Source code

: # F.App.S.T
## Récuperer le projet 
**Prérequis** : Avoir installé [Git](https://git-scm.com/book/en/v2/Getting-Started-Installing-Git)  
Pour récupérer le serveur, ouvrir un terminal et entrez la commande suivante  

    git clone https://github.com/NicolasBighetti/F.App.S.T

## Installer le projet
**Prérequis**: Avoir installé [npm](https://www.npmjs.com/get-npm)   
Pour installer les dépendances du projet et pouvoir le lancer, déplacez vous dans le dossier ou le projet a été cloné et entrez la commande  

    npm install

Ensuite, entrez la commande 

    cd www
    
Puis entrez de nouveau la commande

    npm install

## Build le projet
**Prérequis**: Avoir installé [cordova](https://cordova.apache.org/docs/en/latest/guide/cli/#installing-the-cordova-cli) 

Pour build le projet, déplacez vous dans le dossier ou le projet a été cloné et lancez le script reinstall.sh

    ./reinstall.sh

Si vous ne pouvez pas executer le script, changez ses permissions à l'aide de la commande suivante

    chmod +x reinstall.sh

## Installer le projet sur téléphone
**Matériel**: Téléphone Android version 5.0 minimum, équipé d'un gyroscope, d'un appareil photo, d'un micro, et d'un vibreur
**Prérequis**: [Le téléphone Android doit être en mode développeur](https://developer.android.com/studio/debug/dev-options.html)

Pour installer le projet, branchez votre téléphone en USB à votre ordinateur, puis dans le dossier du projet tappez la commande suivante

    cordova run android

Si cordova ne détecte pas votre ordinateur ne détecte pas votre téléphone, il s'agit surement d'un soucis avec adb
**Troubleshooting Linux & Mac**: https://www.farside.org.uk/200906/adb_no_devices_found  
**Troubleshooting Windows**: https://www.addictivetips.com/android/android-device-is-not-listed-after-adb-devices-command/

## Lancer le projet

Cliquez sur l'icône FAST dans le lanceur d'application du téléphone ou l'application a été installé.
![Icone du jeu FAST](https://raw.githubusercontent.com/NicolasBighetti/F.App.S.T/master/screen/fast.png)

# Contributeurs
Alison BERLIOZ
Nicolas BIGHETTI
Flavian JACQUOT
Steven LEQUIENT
*-*-*
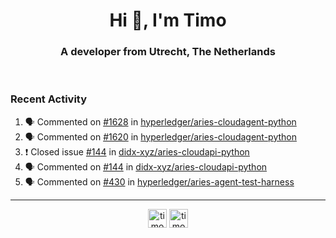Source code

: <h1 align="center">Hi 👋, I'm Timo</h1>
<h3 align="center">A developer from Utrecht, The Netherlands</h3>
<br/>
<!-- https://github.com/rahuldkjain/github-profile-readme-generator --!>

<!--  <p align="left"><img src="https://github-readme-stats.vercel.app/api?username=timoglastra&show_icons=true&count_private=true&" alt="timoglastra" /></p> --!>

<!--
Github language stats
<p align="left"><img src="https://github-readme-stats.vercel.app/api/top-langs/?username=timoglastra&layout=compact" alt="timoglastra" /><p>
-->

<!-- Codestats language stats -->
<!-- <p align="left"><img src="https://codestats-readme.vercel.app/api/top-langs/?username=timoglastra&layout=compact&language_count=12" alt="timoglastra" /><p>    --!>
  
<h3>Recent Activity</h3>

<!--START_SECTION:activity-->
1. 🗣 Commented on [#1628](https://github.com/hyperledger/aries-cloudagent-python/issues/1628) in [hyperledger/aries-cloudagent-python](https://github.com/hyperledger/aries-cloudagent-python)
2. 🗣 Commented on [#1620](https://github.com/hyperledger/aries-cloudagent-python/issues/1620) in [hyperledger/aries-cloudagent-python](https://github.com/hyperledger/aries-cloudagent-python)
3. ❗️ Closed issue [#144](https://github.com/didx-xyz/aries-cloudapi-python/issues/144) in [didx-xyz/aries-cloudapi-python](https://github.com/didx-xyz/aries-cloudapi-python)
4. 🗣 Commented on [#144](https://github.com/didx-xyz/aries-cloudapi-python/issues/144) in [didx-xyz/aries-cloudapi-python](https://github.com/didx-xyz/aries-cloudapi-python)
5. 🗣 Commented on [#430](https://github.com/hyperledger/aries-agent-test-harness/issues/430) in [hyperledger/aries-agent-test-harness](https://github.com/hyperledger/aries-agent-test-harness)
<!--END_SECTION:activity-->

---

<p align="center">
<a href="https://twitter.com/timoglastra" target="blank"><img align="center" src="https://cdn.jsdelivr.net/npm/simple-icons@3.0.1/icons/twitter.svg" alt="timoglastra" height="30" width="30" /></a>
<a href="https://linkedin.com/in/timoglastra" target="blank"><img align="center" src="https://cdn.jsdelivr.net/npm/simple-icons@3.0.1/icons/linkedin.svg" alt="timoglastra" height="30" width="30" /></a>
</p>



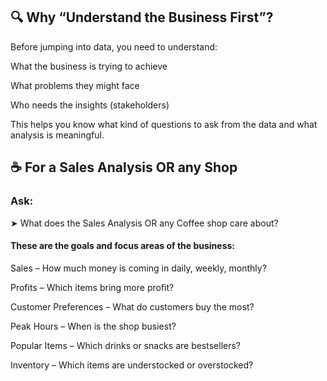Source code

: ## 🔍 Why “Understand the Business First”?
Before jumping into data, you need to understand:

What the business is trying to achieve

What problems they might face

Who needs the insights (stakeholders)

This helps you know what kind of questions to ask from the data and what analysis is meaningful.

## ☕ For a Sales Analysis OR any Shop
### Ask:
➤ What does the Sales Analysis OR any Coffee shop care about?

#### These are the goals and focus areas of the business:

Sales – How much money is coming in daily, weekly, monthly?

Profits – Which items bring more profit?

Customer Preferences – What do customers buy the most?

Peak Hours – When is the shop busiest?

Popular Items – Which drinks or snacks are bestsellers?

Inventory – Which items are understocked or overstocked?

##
*-*-*
*Aim of the exercise*. Go through the data and show every line where "Which" occurs.

*Solution to this task*.
Profits – Which items bring more profit?
Popular Items – Which drinks or snacks are bestsellers?
Inventory – Which items are understocked or overstocked?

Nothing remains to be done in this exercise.